START Input data

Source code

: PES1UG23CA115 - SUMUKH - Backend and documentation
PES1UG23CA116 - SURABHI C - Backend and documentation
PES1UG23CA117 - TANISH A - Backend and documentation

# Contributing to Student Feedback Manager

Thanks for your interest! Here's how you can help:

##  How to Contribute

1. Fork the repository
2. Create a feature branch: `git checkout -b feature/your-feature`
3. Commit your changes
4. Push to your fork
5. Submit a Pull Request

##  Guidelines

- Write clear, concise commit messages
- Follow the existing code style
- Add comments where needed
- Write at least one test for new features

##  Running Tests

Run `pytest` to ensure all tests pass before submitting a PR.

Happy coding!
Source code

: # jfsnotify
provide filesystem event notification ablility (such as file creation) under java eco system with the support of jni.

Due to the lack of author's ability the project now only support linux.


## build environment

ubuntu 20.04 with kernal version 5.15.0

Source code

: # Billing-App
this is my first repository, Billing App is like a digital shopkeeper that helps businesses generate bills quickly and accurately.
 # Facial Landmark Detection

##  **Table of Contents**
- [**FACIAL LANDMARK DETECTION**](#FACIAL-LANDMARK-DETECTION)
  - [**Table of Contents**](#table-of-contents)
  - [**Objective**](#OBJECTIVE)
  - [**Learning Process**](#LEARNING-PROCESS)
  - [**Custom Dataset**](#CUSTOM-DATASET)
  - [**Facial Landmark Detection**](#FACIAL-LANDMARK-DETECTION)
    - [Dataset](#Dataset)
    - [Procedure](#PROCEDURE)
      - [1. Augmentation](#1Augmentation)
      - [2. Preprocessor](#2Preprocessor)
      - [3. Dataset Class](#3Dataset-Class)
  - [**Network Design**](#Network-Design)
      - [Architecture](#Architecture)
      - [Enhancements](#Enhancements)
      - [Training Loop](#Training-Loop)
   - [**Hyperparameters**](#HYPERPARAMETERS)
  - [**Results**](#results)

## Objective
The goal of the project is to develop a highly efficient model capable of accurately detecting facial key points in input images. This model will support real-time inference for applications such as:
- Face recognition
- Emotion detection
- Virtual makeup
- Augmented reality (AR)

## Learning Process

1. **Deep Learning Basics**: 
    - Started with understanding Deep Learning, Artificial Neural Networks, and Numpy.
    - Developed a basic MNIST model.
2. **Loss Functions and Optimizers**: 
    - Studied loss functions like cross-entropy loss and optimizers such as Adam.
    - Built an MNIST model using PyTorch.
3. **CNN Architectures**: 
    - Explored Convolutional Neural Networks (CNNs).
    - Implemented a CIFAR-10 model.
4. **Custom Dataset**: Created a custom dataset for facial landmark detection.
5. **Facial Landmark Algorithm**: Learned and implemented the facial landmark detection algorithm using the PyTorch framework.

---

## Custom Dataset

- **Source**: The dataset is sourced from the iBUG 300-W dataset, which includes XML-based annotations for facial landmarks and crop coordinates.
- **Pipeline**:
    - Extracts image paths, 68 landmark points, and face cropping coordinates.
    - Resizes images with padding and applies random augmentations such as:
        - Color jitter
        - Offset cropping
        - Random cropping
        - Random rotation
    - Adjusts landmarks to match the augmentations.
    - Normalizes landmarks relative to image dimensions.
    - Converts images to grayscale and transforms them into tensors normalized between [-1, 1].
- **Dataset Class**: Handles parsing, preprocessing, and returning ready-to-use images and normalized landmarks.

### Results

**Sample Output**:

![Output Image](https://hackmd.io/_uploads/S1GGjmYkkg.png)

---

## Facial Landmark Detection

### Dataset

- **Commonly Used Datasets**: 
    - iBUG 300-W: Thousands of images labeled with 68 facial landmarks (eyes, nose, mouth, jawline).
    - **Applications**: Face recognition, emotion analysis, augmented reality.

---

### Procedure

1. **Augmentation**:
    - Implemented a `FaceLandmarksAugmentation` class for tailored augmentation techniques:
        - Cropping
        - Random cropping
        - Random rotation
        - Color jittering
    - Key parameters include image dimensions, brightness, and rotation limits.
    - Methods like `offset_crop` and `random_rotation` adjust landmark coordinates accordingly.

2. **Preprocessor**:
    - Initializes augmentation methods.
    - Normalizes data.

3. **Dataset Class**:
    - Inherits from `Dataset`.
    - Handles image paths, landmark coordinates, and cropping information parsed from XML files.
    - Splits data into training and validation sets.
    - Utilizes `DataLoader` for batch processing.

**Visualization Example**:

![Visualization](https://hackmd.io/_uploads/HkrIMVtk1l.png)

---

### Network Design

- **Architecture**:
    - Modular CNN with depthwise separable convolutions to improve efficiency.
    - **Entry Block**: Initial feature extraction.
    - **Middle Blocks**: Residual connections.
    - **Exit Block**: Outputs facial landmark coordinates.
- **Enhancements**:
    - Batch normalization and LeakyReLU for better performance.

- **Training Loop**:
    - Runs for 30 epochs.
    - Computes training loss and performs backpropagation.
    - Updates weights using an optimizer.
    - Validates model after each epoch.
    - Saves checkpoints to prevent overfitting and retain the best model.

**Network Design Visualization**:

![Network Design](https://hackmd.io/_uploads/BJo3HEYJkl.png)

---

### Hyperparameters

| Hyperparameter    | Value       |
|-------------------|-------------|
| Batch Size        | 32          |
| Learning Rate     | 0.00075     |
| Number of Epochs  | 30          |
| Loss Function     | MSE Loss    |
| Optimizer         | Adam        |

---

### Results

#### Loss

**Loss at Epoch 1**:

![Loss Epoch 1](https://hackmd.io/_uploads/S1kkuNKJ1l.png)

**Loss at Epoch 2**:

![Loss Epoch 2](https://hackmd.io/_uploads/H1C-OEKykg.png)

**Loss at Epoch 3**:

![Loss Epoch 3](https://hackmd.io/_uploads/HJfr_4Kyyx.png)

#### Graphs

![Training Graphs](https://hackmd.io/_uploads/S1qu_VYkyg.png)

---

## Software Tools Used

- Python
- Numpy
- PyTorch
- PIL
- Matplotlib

END Input data

Final part of the records: return the line that contains "- Validates model after each epoch." and every line after it, exactly, with no other lines added.

    - Validates model after each epoch.
    - Saves checkpoints to prevent overfitting and retain the best model.

**Network Design Visualization**:

![Network Design](https://hackmd.io/_uploads/BJo3HEYJkl.png)

---

### Hyperparameters

| Hyperparameter    | Value       |
|-------------------|-------------|
| Batch Size        | 32          |
| Learning Rate     | 0.00075     |
| Number of Epochs  | 30          |
| Loss Function     | MSE Loss    |
| Optimizer         | Adam        |

---

### Results

#### Loss

**Loss at Epoch 1**:

![Loss Epoch 1](https://hackmd.io/_uploads/S1kkuNKJ1l.png)

**Loss at Epoch 2**:

![Loss Epoch 2](https://hackmd.io/_uploads/H1C-OEKykg.png)

**Loss at Epoch 3**:

![Loss Epoch 3](https://hackmd.io/_uploads/HJfr_4Kyyx.png)

#### Graphs

![Training Graphs](https://hackmd.io/_uploads/S1qu_VYkyg.png)

---

## Software Tools Used

- Python
- Numpy
- PyTorch
- PIL
- Matplotlib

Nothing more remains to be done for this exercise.